Records for the task -
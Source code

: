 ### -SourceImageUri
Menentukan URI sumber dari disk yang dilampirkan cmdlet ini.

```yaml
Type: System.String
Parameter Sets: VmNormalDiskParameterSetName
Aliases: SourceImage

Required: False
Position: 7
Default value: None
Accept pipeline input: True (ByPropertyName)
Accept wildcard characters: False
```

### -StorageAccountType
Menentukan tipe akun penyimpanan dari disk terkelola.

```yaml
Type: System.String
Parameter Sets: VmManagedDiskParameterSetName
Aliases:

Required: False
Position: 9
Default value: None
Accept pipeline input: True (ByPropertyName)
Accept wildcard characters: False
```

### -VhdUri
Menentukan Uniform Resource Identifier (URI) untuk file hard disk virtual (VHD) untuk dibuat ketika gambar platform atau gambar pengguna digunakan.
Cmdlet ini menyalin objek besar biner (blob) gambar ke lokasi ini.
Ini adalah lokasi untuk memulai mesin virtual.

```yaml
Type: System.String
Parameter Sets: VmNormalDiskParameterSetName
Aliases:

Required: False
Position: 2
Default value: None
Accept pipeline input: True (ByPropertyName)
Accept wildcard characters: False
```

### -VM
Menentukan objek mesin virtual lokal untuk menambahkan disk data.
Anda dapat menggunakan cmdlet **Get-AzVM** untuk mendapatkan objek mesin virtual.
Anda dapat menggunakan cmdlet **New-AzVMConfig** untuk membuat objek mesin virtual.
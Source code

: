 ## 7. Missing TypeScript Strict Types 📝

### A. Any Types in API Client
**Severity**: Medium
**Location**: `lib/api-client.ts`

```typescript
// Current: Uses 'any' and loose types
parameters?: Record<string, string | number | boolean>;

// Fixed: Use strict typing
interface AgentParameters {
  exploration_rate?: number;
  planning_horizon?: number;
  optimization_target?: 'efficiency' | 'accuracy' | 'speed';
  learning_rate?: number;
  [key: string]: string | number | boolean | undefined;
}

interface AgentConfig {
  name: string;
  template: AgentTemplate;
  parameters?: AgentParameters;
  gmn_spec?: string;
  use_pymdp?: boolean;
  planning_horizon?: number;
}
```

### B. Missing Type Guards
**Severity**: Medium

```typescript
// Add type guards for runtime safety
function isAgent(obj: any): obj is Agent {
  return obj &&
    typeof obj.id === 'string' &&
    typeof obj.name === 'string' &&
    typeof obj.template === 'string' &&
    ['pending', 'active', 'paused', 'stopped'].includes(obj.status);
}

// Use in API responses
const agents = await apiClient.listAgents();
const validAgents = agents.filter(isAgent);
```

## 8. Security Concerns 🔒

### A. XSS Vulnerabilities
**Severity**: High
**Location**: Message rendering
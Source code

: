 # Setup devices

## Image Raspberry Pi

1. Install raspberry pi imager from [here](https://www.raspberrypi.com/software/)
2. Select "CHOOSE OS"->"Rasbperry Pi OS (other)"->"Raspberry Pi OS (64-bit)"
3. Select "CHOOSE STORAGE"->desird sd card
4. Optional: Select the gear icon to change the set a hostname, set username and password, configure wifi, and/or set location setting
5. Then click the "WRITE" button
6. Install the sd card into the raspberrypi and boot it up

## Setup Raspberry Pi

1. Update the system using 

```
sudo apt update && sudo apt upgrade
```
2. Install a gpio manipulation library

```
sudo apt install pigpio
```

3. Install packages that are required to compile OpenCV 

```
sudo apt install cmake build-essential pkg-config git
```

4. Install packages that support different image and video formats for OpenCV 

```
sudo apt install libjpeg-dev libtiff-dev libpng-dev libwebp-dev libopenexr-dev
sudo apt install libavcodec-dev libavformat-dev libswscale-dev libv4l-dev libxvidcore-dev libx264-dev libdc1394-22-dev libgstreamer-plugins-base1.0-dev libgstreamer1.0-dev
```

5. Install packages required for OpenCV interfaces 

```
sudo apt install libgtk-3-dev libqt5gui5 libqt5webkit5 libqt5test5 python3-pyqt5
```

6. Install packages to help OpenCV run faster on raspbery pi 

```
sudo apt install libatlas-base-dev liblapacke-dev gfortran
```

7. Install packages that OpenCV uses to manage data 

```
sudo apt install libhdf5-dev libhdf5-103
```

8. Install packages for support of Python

Exercise aim -
Nothing in the records should differ from the original when you retype them.

Answer area -
Source code

: ### -SourceImageUri
Menentukan URI sumber dari disk yang dilampirkan cmdlet ini.

```yaml
Type: System.String
Parameter Sets: VmNormalDiskParameterSetName
Aliases: SourceImage

Required: False
Position: 7
Default value: None
Accept pipeline input: True (ByPropertyName)
Accept wildcard characters: False
```

### -StorageAccountType
Menentukan tipe akun penyimpanan dari disk terkelola.

```yaml
Type: System.String
Parameter Sets: VmManagedDiskParameterSetName
Aliases:

Required: False
Position: 9
Default value: None
Accept pipeline input: True (ByPropertyName)
Accept wildcard characters: False
```

### -VhdUri
Menentukan Uniform Resource Identifier (URI) untuk file hard disk virtual (VHD) untuk dibuat ketika gambar platform atau gambar pengguna digunakan.
Cmdlet ini menyalin objek besar biner (blob) gambar ke lokasi ini.
Ini adalah lokasi untuk memulai mesin virtual.

```yaml
Type: System.String
Parameter Sets: VmNormalDiskParameterSetName
Aliases:

Required: False
Position: 2
Default value: None
Accept pipeline input: True (ByPropertyName)
Accept wildcard characters: False
```

### -VM
Menentukan objek mesin virtual lokal untuk menambahkan disk data.
Anda dapat menggunakan cmdlet **Get-AzVM** untuk mendapatkan objek mesin virtual.
Anda dapat menggunakan cmdlet **New-AzVMConfig** untuk membuat objek mesin virtual.
Source code

: ## 7. Missing TypeScript Strict Types 📝

### A. Any Types in API Client
**Severity**: Medium
**Location**: `lib/api-client.ts`

```typescript
// Current: Uses 'any' and loose types
parameters?: Record<string, string | number | boolean>;

// Fixed: Use strict typing
interface AgentParameters {
  exploration_rate?: number;
  planning_horizon?: number;
  optimization_target?: 'efficiency' | 'accuracy' | 'speed';
  learning_rate?: number;
  [key: string]: string | number | boolean | undefined;
}

interface AgentConfig {
  name: string;
  template: AgentTemplate;
  parameters?: AgentParameters;
  gmn_spec?: string;
  use_pymdp?: boolean;
  planning_horizon?: number;
}
```

### B. Missing Type Guards
**Severity**: Medium

```typescript
// Add type guards for runtime safety
function isAgent(obj: any): obj is Agent {
  return obj &&
    typeof obj.id === 'string' &&
    typeof obj.name === 'string' &&
    typeof obj.template === 'string' &&
    ['pending', 'active', 'paused', 'stopped'].includes(obj.status);
}

// Use in API responses
const agents = await apiClient.listAgents();
const validAgents = agents.filter(isAgent);
```

## 8. Security Concerns 🔒

### A. XSS Vulnerabilities
**Severity**: High
**Location**: Message rendering
Source code

: # Setup devices

## Image Raspberry Pi

1. Install raspberry pi imager from [here](https://www.raspberrypi.com/software/)
2. Select "CHOOSE OS"->"Rasbperry Pi OS (other)"->"Raspberry Pi OS (64-bit)"
3. Select "CHOOSE STORAGE"->desird sd card
4. Optional: Select the gear icon to change the set a hostname, set username and password, configure wifi, and/or set location setting
5. Then click the "WRITE" button
6. Install the sd card into the raspberrypi and boot it up

## Setup Raspberry Pi

1. Update the system using 

```
sudo apt update && sudo apt upgrade
```
2. Install a gpio manipulation library

```
sudo apt install pigpio
```

3. Install packages that are required to compile OpenCV 

```
sudo apt install cmake build-essential pkg-config git
```

4. Install packages that support different image and video formats for OpenCV 

```
sudo apt install libjpeg-dev libtiff-dev libpng-dev libwebp-dev libopenexr-dev
sudo apt install libavcodec-dev libavformat-dev libswscale-dev libv4l-dev libxvidcore-dev libx264-dev libdc1394-22-dev libgstreamer-plugins-base1.0-dev libgstreamer1.0-dev
```

5. Install packages required for OpenCV interfaces 

```
sudo apt install libgtk-3-dev libqt5gui5 libqt5webkit5 libqt5test5 python3-pyqt5
```

6. Install packages to help OpenCV run faster on raspbery pi 

```
sudo apt install libatlas-base-dev liblapacke-dev gfortran
```

7. Install packages that OpenCV uses to manage data 

```
sudo apt install libhdf5-dev libhdf5-103
```

8. Install packages for support of Python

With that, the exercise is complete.